Lire – le Magazine littéraire, novembre 2022, par Camille Thomine
Marseille en kimono
Un bol de porcelaine, des parfums verts sous la lune et le dos perlé d’une femme, Shakudo, au bain… Le Japon ? Non : Mahashima, autre nom Marseille en un autre temps… Le lavoir et les lampions plaideraient pour le Moyen Âge, mais les motos rouillées et les palais vermoulus racontent autre chose. Mais où est-on, avec ce Pas de la Demi-Lune ? Il faut plus que jamais accepter de perdre pied, dans ce livre à flanc de falaise suspendu entre ciel et mer. Bientôt, on comprend que les puissants ont abandonné cette ancienne capitale aux mains du peuple en colère, mais qu’en lieu et place du marasme prédit bonheur et solidarité ont germé des décombres. Parabole libertaire et philosophique, ce télescopage nippon-phocéen raconte l’intemporalité de la marche du monde et l’inconséquence des politiques.
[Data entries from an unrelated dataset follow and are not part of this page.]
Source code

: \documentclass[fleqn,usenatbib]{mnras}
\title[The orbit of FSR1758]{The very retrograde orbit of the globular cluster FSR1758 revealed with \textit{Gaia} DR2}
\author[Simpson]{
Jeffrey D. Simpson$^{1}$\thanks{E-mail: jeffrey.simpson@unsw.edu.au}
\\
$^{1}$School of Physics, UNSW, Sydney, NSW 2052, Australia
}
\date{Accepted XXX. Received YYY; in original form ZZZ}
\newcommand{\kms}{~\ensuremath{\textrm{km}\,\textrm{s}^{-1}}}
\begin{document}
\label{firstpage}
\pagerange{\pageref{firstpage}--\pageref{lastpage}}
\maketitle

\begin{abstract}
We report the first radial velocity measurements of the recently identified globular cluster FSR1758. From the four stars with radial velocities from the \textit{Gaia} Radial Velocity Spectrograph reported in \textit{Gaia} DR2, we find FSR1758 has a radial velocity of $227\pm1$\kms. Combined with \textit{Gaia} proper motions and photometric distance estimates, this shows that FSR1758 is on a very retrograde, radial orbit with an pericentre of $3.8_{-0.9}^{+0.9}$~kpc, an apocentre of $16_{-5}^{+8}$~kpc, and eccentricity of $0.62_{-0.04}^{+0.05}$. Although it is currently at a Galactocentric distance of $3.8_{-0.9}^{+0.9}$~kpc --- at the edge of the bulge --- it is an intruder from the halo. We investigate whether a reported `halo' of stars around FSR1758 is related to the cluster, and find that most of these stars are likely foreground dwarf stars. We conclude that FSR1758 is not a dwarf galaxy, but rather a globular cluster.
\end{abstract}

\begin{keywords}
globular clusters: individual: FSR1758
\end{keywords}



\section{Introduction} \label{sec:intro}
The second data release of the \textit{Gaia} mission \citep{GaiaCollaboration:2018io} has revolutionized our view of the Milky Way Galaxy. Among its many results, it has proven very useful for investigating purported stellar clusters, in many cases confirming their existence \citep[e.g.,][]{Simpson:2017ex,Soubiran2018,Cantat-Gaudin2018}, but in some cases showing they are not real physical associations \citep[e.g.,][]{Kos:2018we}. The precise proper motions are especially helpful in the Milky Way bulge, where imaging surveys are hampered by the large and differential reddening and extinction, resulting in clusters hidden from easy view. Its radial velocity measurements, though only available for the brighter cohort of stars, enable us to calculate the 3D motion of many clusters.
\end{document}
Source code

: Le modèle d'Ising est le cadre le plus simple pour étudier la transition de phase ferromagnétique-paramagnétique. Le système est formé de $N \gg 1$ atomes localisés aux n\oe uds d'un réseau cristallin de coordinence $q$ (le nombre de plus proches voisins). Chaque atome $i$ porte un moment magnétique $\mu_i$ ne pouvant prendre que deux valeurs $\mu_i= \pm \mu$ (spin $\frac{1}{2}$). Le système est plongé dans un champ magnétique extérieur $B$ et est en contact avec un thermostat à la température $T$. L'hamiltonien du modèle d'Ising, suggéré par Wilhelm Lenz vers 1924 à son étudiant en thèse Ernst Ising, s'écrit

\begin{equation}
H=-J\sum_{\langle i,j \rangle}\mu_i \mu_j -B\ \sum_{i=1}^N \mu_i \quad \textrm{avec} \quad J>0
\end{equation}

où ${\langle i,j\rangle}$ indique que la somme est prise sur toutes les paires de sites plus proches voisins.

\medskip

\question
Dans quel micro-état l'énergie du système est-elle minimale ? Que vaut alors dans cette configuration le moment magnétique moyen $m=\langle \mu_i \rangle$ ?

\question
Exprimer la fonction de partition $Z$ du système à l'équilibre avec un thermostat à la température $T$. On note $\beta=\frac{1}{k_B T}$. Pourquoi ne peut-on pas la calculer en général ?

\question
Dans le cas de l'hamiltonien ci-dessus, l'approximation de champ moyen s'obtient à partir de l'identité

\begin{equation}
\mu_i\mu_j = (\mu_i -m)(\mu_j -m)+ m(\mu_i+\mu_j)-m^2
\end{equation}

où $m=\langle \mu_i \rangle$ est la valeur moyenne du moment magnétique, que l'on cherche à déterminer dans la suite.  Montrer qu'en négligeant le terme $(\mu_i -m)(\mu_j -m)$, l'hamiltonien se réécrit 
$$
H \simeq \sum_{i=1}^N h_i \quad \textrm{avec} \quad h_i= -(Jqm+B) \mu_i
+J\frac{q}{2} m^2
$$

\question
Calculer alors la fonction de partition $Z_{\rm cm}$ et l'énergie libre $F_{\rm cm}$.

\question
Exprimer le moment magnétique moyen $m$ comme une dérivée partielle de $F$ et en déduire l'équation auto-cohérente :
Ricochant d’histoires en légendes et « du coq à l’âne et vice versa », David Bosc y rappelle que l’archaïque touche toujours l’avenir ; le mythe, la contre-utopie et la demi-lune, son double escamoté. Au plaidoyer contre la propriété, l’élitisme et le cynisme intégral s’ajoute un manifeste poétique, où se réaffirment son goût du vagabondage et ces estampes paysagères dont il a le secret.